On still more occasions, the criminal attorney is able to work out would otherwise be a great plea for the client. The plea might even result in the ultimate dismissal of the case, yet the client is still facing deportation for the crime.

The law is fairly complex and common sense does you no good in this area of the law. For instance, in many cases where the chances at trial are not good for the client, an attorney will work out a conditional discharge or a deferred sentence. In each of these situations, the charges are eventually dismissed upon the completion of the terms of probation.

Unfortunately, both these deals require that a defendant plead guilty to the charges before the plea will be accepted by the court. The plea of guilty despite the later dismissal is enough to trigger deportation for deportable offenses.

Even more surprising to many defendants, and many attorneys, is the fact that relatively trivial offenses, even petty misdemeanors can trigger deportation.

This same result occurs even with residents that have been in the United States for decades, established businesses, purchased homes, raised families and had no other prior legal problems.

It is surprising to learn that a relatively minor charges can result in deportation while far more serious crimes have no immigration consequences at all. The immigration consequences depend on the classification of the crime. The classification of a crime as a crime of moral turpitude carries the most severe and seemingly unfair penalties.

Crimes of moral turpitude can have shocking immigration consequences. Instincts or general impressions of the seriousness of the crime are unreliable. A good and rather common example of a trivial crime classified as a crime of moral turpitude is petty larceny or shoplifting.

Even petty shoplifting is a crime of dishonesty which carries the classification of crime of moral turpitude. This means you can be deported for conviction of a shoplifting. Not only that, you can be deported even if you are not technically convicted.

Due to the classification as a crime of moral turpitude, you may have the luxury of many possible common and otherwise favorable pleas. In many cases, a prosecutor would offer a variety of different plea options. Many of these would result in a dismissal of the charges. Unfortunately, a dismissal is not enough.

Often the plea itself, in contemplation of an eventual dismissal, requires an admission of guilt to the shoplifting offense. Despite the ultimate dismissal, the admission of guilt alone creates a removable offense. This same outcome occurs in many other otherwise outstanding plea bargains.

There is a long list of crimes of moral turpitude. You must know from the outset if your crime is on that list of deportable offenses. If it is, then the entire defense strategy will change. Unfortunately, you may be forced to go to trial on a case that almost always plea if it involved a United States citizen.
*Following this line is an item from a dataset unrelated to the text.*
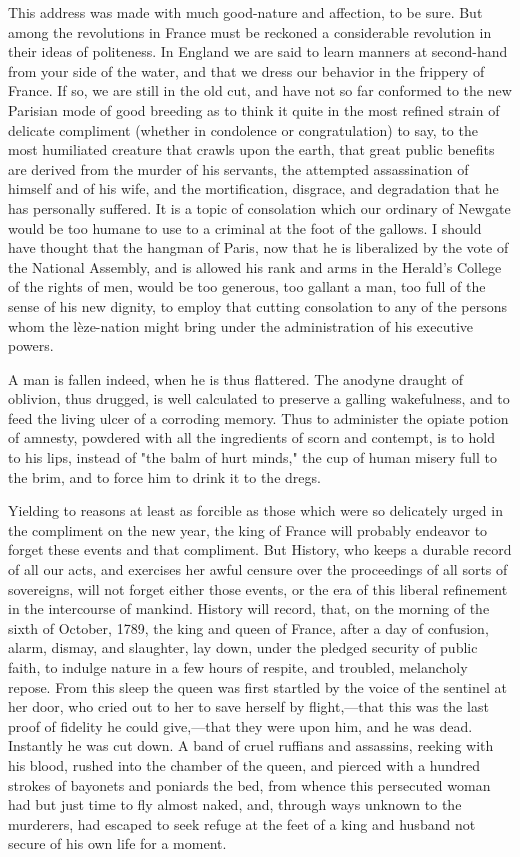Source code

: This address was made with much good-nature and affection, to be sure. But among the revolutions in France must be reckoned a considerable revolution in their ideas of politeness. In England we are said to learn manners at second-hand from your side of the water, and that we dress our behavior in the frippery of France. If so, we are still in the old cut, and have not so far conformed to the new Parisian mode of good breeding as to think it quite in the most refined strain of delicate compliment (whether in condolence or congratulation) to say, to the most humiliated creature that crawls upon the earth, that great public benefits are derived from the murder of his servants, the attempted assassination of himself and of his wife, and the mortification, disgrace, and degradation that he has personally suffered. It is a topic of consolation which our ordinary of Newgate would be too humane to use to a criminal at the foot of the gallows. I should have thought that the hangman of Paris, now that he is liberalized by the vote of the National Assembly, and is allowed his rank and arms in the Herald's College of the rights of men, would be too generous, too gallant a man, too full of the sense of his new dignity, to employ that cutting consolation to any of the persons whom the lèze-nation might bring under the administration of his executive powers.

A man is fallen indeed, when he is thus flattered. The anodyne draught of oblivion, thus drugged, is well calculated to preserve a galling wakefulness, and to feed the living ulcer of a corroding memory. Thus to administer the opiate potion of amnesty, powdered with all the ingredients of scorn and contempt, is to hold to his lips, instead of "the balm of hurt minds," the cup of human misery full to the brim, and to force him to drink it to the dregs.

Yielding to reasons at least as forcible as those which were so delicately urged in the compliment on the new year, the king of France will probably endeavor to forget these events and that compliment. But History, who keeps a durable record of all our acts, and exercises her awful censure over the proceedings of all sorts of sovereigns, will not forget either those events, or the era of this liberal refinement in the intercourse of mankind. History will record, that, on the morning of the sixth of October, 1789, the king and queen of France, after a day of confusion, alarm, dismay, and slaughter, lay down, under the pledged security of public faith, to indulge nature in a few hours of respite, and troubled, melancholy repose. From this sleep the queen was first startled by the voice of the sentinel at her door, who cried out to her to save herself by flight,—that this was the last proof of fidelity he could give,—that they were upon him, and he was dead. Instantly he was cut down. A band of cruel ruffians and assassins, reeking with his blood, rushed into the chamber of the queen, and pierced with a hundred strokes of bayonets and poniards the bed, from whence this persecuted woman had but just time to fly almost naked, and, through ways unknown to the murderers, had escaped to seek refuge at the feet of a king and husband not secure of his own life for a moment.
To properly defend you, you must inform your attorney of your immigration status from the first moment you meet. Your citizenship may not be apparent, and the attorney may not think to ask. The defense strategy from the very beginning of your case should properly account for the immigration consequences. Failure to inform your attorney of your immigration status could seriously harm your future in the United States.

So what should you do are not a citizen of the United States and you are charged with a crime? You should inform your attorney of your immigration status the first time you speak. You should remind your attorney of your status throughout the process.

Most importantly, you should insist that your attorney thoroughly consider the immigration consequences in the defense strategy and in consideration of any plea offers. If your matter is particularly confusing or complex, then you may need to enlist the services of both a criminal attorney and an immigration attorney.

Don‘t be in the position where you have won the battle in addressing the criminal charges, while losing the war and everything else you hold dear in this country when you are eventually deported.